What is needed
Every line of the data that includes "builder" should be copied out.

Dataset entries

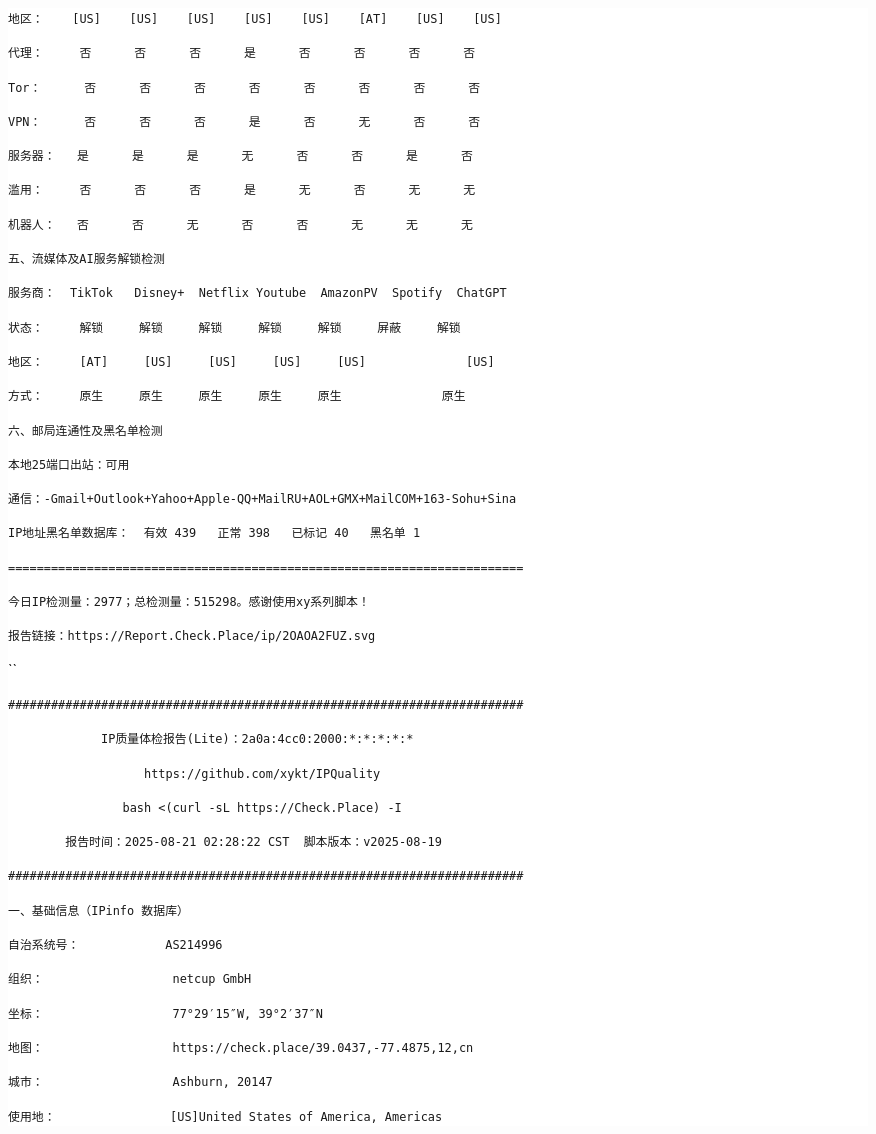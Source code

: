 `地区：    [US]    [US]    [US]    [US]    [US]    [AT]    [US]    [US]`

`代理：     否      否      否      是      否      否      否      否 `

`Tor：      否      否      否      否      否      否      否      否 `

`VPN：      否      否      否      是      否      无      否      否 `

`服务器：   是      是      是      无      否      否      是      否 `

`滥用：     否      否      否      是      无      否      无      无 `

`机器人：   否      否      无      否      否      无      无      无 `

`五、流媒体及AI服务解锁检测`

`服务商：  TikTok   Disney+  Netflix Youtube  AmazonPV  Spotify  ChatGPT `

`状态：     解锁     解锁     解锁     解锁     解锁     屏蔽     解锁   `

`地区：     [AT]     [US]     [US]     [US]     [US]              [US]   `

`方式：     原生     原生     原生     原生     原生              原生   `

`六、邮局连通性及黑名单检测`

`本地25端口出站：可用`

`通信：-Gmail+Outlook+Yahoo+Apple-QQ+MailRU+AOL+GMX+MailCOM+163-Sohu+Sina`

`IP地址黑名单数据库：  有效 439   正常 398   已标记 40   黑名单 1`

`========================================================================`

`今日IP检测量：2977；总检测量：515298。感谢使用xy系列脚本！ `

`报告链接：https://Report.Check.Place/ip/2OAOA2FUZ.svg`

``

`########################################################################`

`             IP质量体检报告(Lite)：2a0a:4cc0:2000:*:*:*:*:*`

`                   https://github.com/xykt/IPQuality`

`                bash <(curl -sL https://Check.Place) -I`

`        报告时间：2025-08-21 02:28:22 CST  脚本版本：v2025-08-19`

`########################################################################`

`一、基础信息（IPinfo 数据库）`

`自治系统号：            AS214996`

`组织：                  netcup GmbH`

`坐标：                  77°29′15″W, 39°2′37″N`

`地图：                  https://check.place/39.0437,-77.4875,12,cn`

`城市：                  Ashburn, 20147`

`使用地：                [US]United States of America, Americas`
...
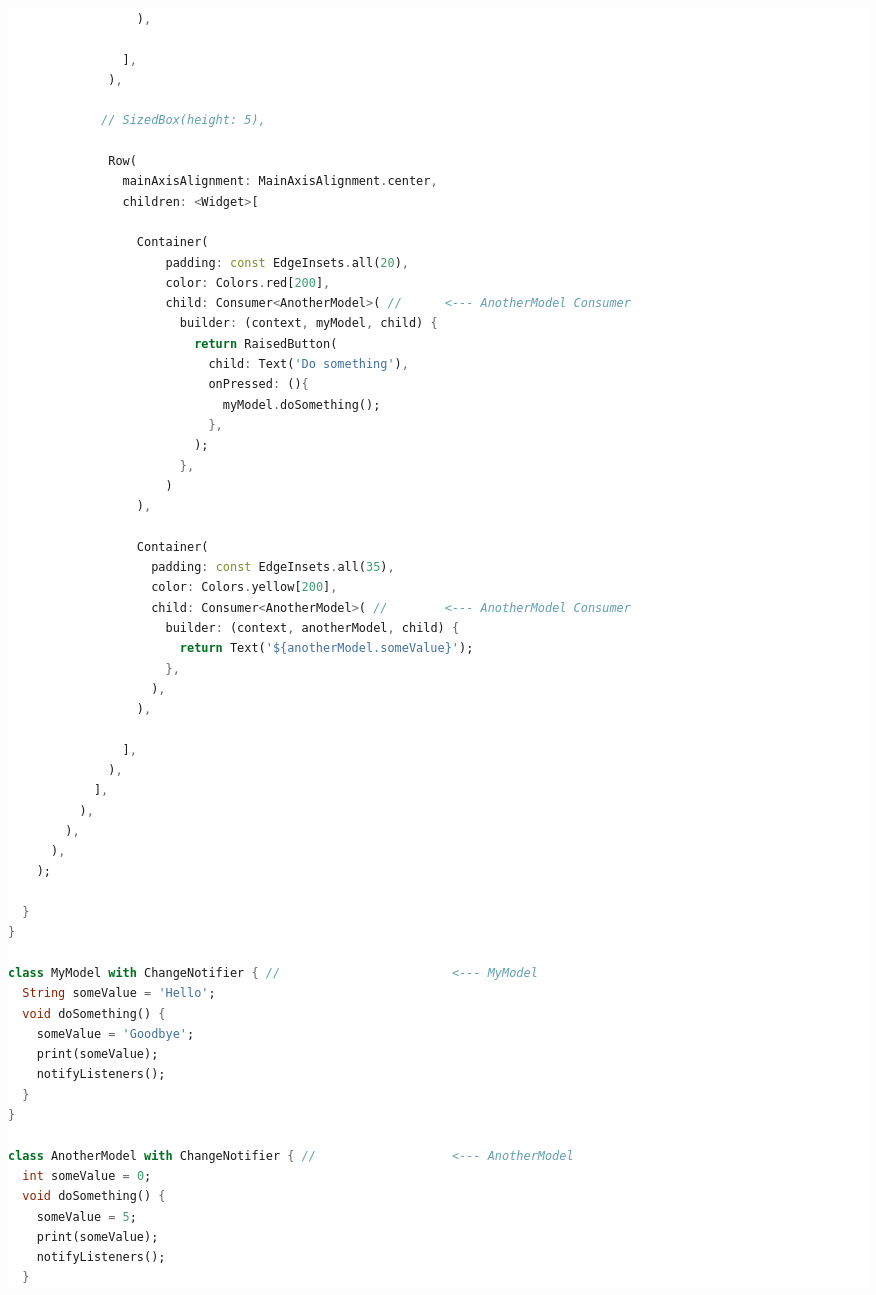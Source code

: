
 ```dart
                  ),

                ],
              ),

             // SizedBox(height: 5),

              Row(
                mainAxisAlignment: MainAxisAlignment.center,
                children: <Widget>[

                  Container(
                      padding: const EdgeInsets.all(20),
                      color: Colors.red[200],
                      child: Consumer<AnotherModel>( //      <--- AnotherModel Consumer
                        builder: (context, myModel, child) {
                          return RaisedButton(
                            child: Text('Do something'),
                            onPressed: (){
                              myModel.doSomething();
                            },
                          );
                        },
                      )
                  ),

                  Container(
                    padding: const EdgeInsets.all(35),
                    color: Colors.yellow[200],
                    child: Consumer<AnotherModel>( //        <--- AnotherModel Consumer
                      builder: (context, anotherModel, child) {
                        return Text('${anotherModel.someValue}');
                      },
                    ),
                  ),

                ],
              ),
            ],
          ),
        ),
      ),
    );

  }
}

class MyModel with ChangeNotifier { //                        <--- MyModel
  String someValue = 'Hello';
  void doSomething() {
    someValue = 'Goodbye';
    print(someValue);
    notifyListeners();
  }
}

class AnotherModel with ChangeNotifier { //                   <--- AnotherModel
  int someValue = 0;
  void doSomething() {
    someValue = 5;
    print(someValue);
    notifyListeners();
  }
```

Written response
                        builder: (context, myModel, child) {
                      builder: (context, anotherModel, child) {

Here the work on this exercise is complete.